21. The method according to claim 20 further comprising determining the ratios of concentrations of steroid products and precursors of the pathway as representational of enzyme activities in ovarian follicles and using the ratios as a means of diagnosing and predicting the probability of a selected outcome of in vitro fertilization or for guiding a treatment.

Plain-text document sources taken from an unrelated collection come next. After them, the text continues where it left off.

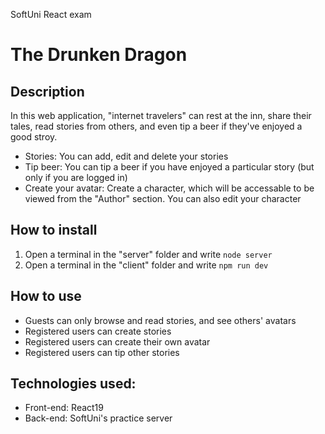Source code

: SoftUni React exam

# The Drunken Dragon

## Description

In this web application, "internet travelers" can rest at the inn, share their tales, read stories from others, and even tip a beer if they've enjoyed a good stroy.

  - Stories: You can add, edit and delete your stories
  - Tip beer: You can tip a beer if you have enjoyed a particular story (but only if you are logged in)
  - Create your avatar: Create a character, which will be accessable to be viewed from the "Author" section. You can also edit your character

## How to install

  1. Open a terminal in the "server" folder and write `node server`
  2. Open a terminal in the "client" folder and write `npm run dev`

## How to use

  - Guests can only browse and read stories, and see others' avatars
  - Registered users can create stories
  - Registered users can create their own avatar
  - Registered users can tip other stories

## Technologies used:

  - Front-end: React19
  - Back-end: SoftUni's practice server
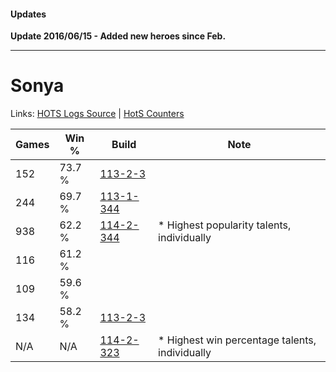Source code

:#### Updates

**Update 2016/06/15 - Added new heroes since Feb.**

***

# Sonya

Links: [HOTS Logs Source](https://www.hotslogs.com/Sitewide/HeroDetails?Hero=Sonya) | [HotS Counters](http://hotscounters.com/#/hero/Sonya)

Games  | Win %  | Build     | Note
-----  | -----  | -----     | ----
152    | 73.7 % | [113-2-3](http://www.heroesfire.com/hots/talent-calculator/sonya#RBR) | 
244    | 69.7 % | [113-1-344](http://www.heroesfire.com/hots/talent-calculator/sonya#gTdG) | 
938    | 62.2 % | [114-2-344](http://www.heroesfire.com/hots/talent-calculator/sonya#gWJ8) | * Highest popularity talents, individually
116    | 61.2 % | [](http://www.heroesfire.com/hots/talent-calculator/sonya#1) | 
109    | 59.6 % | [](http://www.heroesfire.com/hots/talent-calculator/sonya#1) | 
134    | 58.2 % | [113-2-3](http://www.heroesfire.com/hots/talent-calculator/sonya#RBR) | 
N/A    | N/A    | [114-2-323](http://www.heroesfire.com/hots/talent-calculator/sonya#gWIp) | * Highest win percentage talents, individually
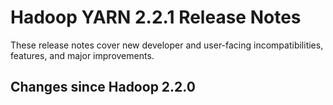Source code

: # Hadoop YARN 2.2.1 Release Notes

These release notes cover  new developer and user-facing incompatibilities, features, and major improvements.

## Changes since Hadoop 2.2.0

22. A method of determining the suitability of oocytes for a selected use or procedure, comprising:

obtaining a sample of ovarian follicular fluid from a subject;

analyzing said sample for a plurality of steroids;

determining the concentration of at least one steroid or biomarker from said plurality of steroids;

comparing the concentration of said at least one steroid or biomarker from said sample with the concentration of the same at least one steroid or biomarker in the ovarian follicular fluid sample corresponding to oocytes which resulted in viable pregnancies; and

determining from said comparison a selected suitable use for the oocyte of the follicle from which said sample of ovarian fluid was taken.

23. The method according to claim 22 wherein the selected suitable use is in vitro fertilization.

24. The method according to claim 22 wherein the selected suitable use is embryonic stem cell-related procedures.